## INSTRUCTIONS TO FOLLOW
A word-for-word transcription of the records is required.

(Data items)
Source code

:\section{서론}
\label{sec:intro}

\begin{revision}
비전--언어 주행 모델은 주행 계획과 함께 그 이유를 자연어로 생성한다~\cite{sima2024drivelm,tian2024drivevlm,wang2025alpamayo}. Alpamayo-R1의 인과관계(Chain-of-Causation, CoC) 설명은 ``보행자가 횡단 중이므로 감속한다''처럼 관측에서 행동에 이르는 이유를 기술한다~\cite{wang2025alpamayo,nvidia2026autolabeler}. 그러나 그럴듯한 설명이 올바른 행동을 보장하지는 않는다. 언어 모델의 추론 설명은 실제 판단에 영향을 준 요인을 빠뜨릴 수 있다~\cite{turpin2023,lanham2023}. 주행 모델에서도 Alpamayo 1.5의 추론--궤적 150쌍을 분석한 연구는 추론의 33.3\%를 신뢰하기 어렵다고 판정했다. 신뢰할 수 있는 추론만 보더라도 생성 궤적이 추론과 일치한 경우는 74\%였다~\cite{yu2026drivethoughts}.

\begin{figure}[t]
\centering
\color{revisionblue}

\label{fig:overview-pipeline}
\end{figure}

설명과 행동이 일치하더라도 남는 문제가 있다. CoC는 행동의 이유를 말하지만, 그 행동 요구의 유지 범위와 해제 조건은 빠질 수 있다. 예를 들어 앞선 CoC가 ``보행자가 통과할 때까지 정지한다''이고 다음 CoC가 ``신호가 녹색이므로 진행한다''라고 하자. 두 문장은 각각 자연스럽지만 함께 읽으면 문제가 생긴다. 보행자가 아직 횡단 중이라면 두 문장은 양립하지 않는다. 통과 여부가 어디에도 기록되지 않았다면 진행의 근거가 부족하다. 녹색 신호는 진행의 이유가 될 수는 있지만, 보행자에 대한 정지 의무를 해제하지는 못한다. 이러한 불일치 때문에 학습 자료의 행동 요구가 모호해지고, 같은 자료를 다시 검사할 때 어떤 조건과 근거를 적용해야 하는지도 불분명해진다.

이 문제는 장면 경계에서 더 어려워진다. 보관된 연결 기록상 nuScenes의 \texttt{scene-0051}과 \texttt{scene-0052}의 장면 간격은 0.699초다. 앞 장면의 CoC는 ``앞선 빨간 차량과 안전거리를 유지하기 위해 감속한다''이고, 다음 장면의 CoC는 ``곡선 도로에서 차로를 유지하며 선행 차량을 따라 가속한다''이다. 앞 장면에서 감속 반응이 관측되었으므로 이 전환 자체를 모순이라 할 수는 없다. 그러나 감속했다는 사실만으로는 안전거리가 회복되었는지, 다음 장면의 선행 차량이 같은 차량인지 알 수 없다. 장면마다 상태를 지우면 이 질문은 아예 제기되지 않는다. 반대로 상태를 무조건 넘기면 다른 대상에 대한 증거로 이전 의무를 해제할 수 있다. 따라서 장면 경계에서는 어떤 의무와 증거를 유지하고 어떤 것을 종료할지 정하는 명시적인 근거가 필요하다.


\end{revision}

## RESULT
Source code

:\section{서론}
\label{sec:intro}

\begin{revision}
비전--언어 주행 모델은 주행 계획과 함께 그 이유를 자연어로 생성한다~\cite{sima2024drivelm,tian2024drivevlm,wang2025alpamayo}. Alpamayo-R1의 인과관계(Chain-of-Causation, CoC) 설명은 ``보행자가 횡단 중이므로 감속한다''처럼 관측에서 행동에 이르는 이유를 기술한다~\cite{wang2025alpamayo,nvidia2026autolabeler}. 그러나 그럴듯한 설명이 올바른 행동을 보장하지는 않는다. 언어 모델의 추론 설명은 실제 판단에 영향을 준 요인을 빠뜨릴 수 있다~\cite{turpin2023,lanham2023}. 주행 모델에서도 Alpamayo 1.5의 추론--궤적 150쌍을 분석한 연구는 추론의 33.3\%를 신뢰하기 어렵다고 판정했다. 신뢰할 수 있는 추론만 보더라도 생성 궤적이 추론과 일치한 경우는 74\%였다~\cite{yu2026drivethoughts}.

\begin{figure}[t]
\centering
\color{revisionblue}

\label{fig:overview-pipeline}
\end{figure}

설명과 행동이 일치하더라도 남는 문제가 있다. CoC는 행동의 이유를 말하지만, 그 행동 요구의 유지 범위와 해제 조건은 빠질 수 있다. 예를 들어 앞선 CoC가 ``보행자가 통과할 때까지 정지한다''이고 다음 CoC가 ``신호가 녹색이므로 진행한다''라고 하자. 두 문장은 각각 자연스럽지만 함께 읽으면 문제가 생긴다. 보행자가 아직 횡단 중이라면 두 문장은 양립하지 않는다. 통과 여부가 어디에도 기록되지 않았다면 진행의 근거가 부족하다. 녹색 신호는 진행의 이유가 될 수는 있지만, 보행자에 대한 정지 의무를 해제하지는 못한다. 이러한 불일치 때문에 학습 자료의 행동 요구가 모호해지고, 같은 자료를 다시 검사할 때 어떤 조건과 근거를 적용해야 하는지도 불분명해진다.

이 문제는 장면 경계에서 더 어려워진다. 보관된 연결 기록상 nuScenes의 \texttt{scene-0051}과 \texttt{scene-0052}의 장면 간격은 0.699초다. 앞 장면의 CoC는 ``앞선 빨간 차량과 안전거리를 유지하기 위해 감속한다''이고, 다음 장면의 CoC는 ``곡선 도로에서 차로를 유지하며 선행 차량을 따라 가속한다''이다. 앞 장면에서 감속 반응이 관측되었으므로 이 전환 자체를 모순이라 할 수는 없다. 그러나 감속했다는 사실만으로는 안전거리가 회복되었는지, 다음 장면의 선행 차량이 같은 차량인지 알 수 없다. 장면마다 상태를 지우면 이 질문은 아예 제기되지 않는다. 반대로 상태를 무조건 넘기면 다른 대상에 대한 증거로 이전 의무를 해제할 수 있다. 따라서 장면 경계에서는 어떤 의무와 증거를 유지하고 어떤 것을 종료할지 정하는 명시적인 근거가 필요하다.


\end{revision}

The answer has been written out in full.